**Task directions**
Tally up the lines below that carry the word "inherits", answering with the figure alone.

**Input data**

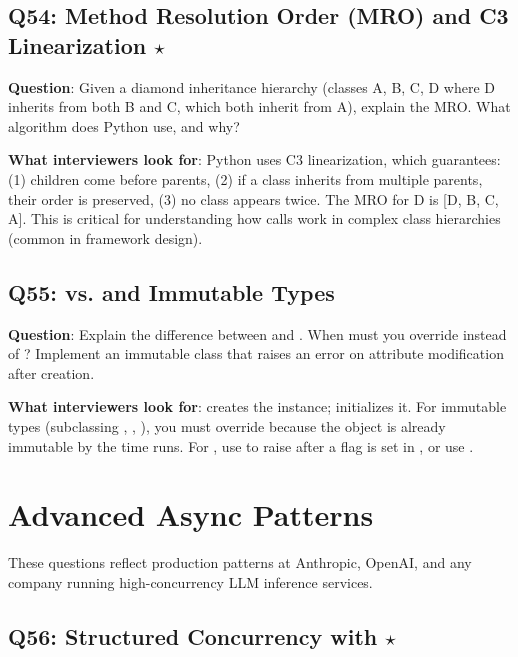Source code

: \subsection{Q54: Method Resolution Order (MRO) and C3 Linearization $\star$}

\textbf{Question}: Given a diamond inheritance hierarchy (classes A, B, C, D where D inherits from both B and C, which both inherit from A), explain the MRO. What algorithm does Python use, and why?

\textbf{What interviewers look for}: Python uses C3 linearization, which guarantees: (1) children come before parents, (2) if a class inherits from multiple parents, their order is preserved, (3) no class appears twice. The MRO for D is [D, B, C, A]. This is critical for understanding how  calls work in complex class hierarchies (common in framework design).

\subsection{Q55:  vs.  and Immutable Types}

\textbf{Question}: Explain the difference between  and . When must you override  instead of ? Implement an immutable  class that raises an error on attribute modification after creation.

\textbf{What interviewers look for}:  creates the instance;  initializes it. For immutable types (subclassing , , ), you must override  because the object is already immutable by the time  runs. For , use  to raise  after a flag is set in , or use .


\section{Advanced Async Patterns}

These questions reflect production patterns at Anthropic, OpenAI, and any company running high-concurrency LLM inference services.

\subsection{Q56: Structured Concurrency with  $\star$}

* * *

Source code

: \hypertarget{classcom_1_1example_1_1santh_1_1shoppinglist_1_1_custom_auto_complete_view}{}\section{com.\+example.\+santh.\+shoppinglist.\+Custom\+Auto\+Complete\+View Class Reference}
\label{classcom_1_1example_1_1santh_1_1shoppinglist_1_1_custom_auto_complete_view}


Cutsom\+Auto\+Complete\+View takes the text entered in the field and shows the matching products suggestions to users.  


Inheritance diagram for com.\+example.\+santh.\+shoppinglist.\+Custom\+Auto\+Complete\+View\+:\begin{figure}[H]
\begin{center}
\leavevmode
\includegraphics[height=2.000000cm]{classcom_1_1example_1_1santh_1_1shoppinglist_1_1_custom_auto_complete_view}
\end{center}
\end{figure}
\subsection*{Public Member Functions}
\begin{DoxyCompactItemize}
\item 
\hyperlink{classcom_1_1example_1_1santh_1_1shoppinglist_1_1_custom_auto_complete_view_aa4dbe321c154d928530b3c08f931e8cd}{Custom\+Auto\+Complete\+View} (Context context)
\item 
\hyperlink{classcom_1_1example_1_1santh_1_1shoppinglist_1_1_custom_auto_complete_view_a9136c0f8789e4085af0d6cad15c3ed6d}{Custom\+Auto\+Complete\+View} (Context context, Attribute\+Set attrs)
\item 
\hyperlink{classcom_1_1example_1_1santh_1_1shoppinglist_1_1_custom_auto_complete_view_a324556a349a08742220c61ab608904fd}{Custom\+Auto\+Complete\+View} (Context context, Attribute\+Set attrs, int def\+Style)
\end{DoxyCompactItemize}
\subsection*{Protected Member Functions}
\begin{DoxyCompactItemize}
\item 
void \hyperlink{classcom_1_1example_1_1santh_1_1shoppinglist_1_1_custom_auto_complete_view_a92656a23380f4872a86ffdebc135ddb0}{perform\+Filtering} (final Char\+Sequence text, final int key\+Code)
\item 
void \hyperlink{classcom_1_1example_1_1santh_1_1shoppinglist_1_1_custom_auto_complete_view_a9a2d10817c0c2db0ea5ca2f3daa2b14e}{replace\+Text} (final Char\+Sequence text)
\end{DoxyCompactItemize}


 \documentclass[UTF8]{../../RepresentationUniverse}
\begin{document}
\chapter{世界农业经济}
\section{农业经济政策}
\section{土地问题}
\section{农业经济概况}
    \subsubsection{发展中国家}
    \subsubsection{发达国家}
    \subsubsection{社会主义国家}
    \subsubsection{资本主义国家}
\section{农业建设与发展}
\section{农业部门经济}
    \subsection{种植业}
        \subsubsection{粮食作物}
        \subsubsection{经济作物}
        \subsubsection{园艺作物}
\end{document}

**Answer section**
2